Could you reproduce, from the records below, everything from the line with "als absolute Grenze" down to the line with "Energieniveaus werden wichtig", keeping both of those lines and changing nothing?
Segment Start: Provided data
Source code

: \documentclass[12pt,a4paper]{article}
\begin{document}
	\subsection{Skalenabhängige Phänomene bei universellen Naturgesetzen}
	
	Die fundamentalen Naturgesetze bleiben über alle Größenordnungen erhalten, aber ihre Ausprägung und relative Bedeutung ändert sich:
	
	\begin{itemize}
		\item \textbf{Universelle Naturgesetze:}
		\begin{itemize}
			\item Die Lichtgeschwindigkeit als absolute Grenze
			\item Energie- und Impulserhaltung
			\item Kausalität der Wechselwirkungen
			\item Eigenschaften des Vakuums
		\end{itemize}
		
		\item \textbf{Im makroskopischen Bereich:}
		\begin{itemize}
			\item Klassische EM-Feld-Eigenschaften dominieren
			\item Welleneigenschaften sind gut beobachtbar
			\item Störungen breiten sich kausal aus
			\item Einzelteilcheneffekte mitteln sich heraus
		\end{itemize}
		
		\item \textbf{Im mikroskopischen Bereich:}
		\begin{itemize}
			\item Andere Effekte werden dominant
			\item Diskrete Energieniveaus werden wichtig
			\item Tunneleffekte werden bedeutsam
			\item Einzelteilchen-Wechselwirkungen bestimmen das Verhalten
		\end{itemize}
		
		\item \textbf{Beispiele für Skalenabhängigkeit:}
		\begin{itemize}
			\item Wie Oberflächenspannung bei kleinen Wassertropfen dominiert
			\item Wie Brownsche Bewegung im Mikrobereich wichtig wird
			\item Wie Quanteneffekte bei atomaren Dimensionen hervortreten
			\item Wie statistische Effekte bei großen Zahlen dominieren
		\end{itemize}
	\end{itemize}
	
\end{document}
Segment End: Provided data
- [Task output]
			\item Die Lichtgeschwindigkeit als absolute Grenze
			\item Energie- und Impulserhaltung
			\item Kausalität der Wechselwirkungen
			\item Eigenschaften des Vakuums
		\end{itemize}
		
		\item \textbf{Im makroskopischen Bereich:}
		\begin{itemize}
			\item Klassische EM-Feld-Eigenschaften dominieren
			\item Welleneigenschaften sind gut beobachtbar
			\item Störungen breiten sich kausal aus
			\item Einzelteilcheneffekte mitteln sich heraus
		\end{itemize}
		
		\item \textbf{Im mikroskopischen Bereich:}
		\begin{itemize}
			\item Andere Effekte werden dominant
			\item Diskrete Energieniveaus werden wichtig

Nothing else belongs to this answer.